• **AIM OF THE EXERCISE**
In the listing below, the line containing "Habiendo visto las" marks the end; copy exactly every line from the first through that one.
━━ RECORDED INFORMATION
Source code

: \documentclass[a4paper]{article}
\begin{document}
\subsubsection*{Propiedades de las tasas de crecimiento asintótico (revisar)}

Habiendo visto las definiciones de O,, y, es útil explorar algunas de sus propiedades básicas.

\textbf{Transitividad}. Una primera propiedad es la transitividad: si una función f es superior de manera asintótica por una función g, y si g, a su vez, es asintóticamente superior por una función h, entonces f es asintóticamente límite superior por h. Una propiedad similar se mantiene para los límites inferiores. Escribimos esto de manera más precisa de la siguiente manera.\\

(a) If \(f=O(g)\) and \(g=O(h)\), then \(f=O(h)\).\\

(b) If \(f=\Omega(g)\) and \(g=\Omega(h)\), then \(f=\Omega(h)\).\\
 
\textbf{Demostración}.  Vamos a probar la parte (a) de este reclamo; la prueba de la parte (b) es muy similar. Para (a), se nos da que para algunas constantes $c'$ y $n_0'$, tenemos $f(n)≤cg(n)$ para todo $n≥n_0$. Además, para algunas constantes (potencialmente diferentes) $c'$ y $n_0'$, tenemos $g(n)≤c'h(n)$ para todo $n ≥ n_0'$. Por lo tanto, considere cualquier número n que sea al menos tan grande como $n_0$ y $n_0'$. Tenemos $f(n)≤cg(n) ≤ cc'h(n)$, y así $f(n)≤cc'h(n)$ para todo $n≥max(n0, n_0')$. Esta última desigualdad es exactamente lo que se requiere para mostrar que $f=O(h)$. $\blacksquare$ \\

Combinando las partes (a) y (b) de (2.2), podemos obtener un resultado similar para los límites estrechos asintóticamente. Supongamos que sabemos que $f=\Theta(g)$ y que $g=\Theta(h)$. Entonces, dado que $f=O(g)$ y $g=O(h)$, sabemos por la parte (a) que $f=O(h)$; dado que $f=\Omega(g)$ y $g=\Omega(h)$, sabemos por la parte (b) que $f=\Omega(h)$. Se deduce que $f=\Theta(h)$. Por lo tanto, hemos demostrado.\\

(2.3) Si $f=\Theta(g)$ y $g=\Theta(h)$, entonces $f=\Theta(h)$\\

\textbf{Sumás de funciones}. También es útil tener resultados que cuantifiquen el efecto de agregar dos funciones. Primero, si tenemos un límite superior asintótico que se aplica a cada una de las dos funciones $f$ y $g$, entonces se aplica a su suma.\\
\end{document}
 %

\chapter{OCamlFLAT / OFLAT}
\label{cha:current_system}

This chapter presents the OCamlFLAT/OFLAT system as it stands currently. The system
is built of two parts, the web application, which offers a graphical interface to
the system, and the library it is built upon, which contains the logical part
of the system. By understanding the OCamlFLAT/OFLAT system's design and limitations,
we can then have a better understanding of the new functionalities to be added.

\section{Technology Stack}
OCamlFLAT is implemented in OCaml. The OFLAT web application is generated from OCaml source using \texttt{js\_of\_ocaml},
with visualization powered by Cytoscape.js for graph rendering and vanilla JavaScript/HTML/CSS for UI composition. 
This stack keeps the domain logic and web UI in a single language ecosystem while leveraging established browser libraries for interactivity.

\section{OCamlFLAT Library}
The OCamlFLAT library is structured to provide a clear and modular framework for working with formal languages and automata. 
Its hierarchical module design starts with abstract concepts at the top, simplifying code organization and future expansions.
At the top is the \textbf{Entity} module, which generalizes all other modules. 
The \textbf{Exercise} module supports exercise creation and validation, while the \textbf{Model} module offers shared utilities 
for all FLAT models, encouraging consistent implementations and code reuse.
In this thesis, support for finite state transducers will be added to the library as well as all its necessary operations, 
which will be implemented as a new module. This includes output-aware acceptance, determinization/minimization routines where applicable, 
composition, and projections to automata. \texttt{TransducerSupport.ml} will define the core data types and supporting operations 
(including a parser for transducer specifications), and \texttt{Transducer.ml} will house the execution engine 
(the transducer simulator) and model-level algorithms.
━━━━
• **ANSWER BOX**
Source code

: \documentclass[a4paper]{article}
\begin{document}
\subsubsection*{Propiedades de las tasas de crecimiento asintótico (revisar)}

Habiendo visto las definiciones de O,, y, es útil explorar algunas de sus propiedades básicas.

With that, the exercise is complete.